How to write a clickworthy headline? By presenting your reader with a curiosity gap and then pushing them to cross the bridge to satisfy it. This is similar to the feeling you get when your friends start laughing near by you and you can’t help but ask what’s funny. Asking what’s funny to find out what the joke is is crossing the bridge just as clicking a headline to learn what the post has to say is crossing the bridge.

Here are some key pointers:

Numbered list articles are easy to read due to format and make it easier for the reader to commit to crossing the bridge, knowing they won’t have to dig and scan the whole post for the main point they’re searching for.

Extreme adjectives help promise the readers the sense of awe, amusement, or laughter that compels them to share, which will in turn promise them it will be worth the click to read–for an article worth sharing must be an article worth reading to begin with.

Negative wording gives the reader a sense of urgency that positive wording neglects.


“A Few Reasons You Should Eat Fewer Avocados”


“10 Stunning Facts About Avocados. Hint: They’re Actually Killing You”


The first example is surprising simply because it states a controversial claim (a false one, mind you). Otherwise it’s ambiguous and mild in nature. Whereas the second one uses a specific list, an extreme adjective–“stunning”–and negative wording–”Avoid” and “They’re killing you”. Which one would you rather click?

A warning: if you’re going to present an extreme claim, make sure the article backs it up. This is why you write headlines that are representing your article and not the other way around. You don’t want to gain a rep for lacking in quality due to empty clickbait.

Step 5: Deliver your post to influencers to share for you

By the time you make it to the step you have a fully formed shareworthy post with an extremely clickworthy headline about a topic that’s already trending. Furthermore you have influencers’ expert opinions imbedded in your article to add quality and value. Now it’s time to present the article to the influencer and let the finished product speak for itself.

Influencers are people, which means they’ll be triggered to click and share for the same reasons as everyone else. They have the additional benefit of sharing to help get their own opinion out there to present more value to their readers–since its in your article. So generally all you have to do is let them know it’s published, encourage them to read it, and thank them for their input.

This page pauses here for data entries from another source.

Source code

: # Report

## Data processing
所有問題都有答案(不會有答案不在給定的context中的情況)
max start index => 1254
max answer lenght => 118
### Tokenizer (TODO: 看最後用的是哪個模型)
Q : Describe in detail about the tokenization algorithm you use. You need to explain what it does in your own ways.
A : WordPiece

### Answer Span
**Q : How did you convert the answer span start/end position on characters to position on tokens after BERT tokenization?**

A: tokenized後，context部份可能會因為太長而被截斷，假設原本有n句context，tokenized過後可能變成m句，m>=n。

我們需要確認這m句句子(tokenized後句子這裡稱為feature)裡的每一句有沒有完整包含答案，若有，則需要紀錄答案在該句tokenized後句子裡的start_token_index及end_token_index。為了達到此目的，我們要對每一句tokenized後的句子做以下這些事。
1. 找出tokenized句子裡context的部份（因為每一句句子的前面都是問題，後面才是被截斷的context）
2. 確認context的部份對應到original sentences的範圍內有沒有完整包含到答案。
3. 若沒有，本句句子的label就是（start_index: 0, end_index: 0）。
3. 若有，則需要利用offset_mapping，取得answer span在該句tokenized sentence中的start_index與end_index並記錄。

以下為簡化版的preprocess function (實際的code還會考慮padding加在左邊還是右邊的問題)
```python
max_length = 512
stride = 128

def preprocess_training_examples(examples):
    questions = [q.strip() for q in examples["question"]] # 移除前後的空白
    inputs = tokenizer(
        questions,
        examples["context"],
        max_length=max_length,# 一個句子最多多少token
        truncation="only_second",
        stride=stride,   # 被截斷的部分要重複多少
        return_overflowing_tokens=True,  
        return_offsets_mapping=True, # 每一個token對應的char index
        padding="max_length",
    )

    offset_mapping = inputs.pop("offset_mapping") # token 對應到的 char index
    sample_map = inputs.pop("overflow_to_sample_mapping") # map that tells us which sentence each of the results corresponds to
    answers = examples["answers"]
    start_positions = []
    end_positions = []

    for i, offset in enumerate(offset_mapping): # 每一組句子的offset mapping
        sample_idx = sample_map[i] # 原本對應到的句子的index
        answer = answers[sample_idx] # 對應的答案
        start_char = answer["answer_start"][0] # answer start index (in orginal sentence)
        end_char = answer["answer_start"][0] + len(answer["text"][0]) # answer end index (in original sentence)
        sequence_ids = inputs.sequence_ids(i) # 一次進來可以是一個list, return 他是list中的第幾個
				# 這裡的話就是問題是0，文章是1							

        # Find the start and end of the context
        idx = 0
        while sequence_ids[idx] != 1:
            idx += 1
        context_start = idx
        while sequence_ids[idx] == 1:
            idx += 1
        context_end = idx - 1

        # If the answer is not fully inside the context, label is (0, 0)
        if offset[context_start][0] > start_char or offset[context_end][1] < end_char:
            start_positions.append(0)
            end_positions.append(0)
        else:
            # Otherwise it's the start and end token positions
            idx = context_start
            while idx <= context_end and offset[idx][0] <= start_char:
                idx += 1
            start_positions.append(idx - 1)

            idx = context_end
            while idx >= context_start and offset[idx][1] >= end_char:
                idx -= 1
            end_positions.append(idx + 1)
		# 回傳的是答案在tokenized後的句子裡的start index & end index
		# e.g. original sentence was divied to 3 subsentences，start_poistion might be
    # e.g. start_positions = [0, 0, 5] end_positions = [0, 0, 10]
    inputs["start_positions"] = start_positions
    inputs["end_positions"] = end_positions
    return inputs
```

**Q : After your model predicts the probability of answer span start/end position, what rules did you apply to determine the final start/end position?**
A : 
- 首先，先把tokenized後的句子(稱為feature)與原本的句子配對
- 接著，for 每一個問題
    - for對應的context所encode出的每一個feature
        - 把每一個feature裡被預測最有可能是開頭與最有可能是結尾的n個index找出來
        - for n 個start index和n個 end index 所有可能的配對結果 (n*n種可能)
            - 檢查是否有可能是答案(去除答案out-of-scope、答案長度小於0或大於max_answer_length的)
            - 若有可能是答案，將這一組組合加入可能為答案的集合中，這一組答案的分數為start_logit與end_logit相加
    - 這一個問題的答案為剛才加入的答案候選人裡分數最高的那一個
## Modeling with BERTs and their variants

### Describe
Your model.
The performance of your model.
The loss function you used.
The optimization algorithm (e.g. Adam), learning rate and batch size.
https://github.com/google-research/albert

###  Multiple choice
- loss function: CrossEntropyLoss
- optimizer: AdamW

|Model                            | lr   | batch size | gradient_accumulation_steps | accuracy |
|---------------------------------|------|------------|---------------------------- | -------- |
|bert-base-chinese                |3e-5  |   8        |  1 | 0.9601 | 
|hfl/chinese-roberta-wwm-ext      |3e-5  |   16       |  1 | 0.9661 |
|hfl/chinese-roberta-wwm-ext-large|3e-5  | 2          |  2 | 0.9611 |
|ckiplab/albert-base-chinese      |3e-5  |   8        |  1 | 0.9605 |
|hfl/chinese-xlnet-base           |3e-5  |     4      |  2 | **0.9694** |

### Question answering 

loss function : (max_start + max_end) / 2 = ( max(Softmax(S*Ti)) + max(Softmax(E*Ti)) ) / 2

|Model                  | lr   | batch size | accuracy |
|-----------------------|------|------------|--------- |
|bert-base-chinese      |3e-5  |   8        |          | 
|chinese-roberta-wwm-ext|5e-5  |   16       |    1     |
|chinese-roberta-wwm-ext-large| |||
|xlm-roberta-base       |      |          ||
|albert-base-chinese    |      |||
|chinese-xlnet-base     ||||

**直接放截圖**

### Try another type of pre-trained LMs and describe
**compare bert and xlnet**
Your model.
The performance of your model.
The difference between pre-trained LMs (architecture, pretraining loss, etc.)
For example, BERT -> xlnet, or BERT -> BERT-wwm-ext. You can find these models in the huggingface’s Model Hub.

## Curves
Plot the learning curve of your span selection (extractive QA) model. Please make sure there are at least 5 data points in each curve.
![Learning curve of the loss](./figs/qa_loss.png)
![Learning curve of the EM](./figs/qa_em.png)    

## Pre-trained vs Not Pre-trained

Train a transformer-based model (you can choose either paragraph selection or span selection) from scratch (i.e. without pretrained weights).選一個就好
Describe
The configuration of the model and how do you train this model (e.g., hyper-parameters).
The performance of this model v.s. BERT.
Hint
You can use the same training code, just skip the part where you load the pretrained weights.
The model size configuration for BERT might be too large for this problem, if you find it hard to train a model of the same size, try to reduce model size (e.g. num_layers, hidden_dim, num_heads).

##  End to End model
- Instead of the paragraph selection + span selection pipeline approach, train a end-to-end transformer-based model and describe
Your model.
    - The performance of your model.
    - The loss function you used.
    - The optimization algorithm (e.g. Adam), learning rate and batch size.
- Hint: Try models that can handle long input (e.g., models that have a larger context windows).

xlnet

However, if 24 hours passes and they don’t share the article on their feeds, feel free to ask them for a share outright, or otherwise strike up a conversation with them on Twitter asking them what they thought of the final article. Getting the link to your blog post on their feeds is the end goal, and there are several ways to achieve that. All you’ve got to do is figure out which way works for you.

Now that you know how to actually get a blog post to spread and gain traction–stop slaving away post after post just to feel unfulfilled and unnoticed. Start writing the right posts and connecting with the right people. Be compelling, have an opinion, and create a network in your niche that works to your benefit.

This post is to level the playing field. Incredible stories are being told, and priceless advice is being given that no one is seeing because aspiring and new bloggers don’t know how to be heard. Use this system step by step with each post you create and watch the game change for you. Watch it change for us all.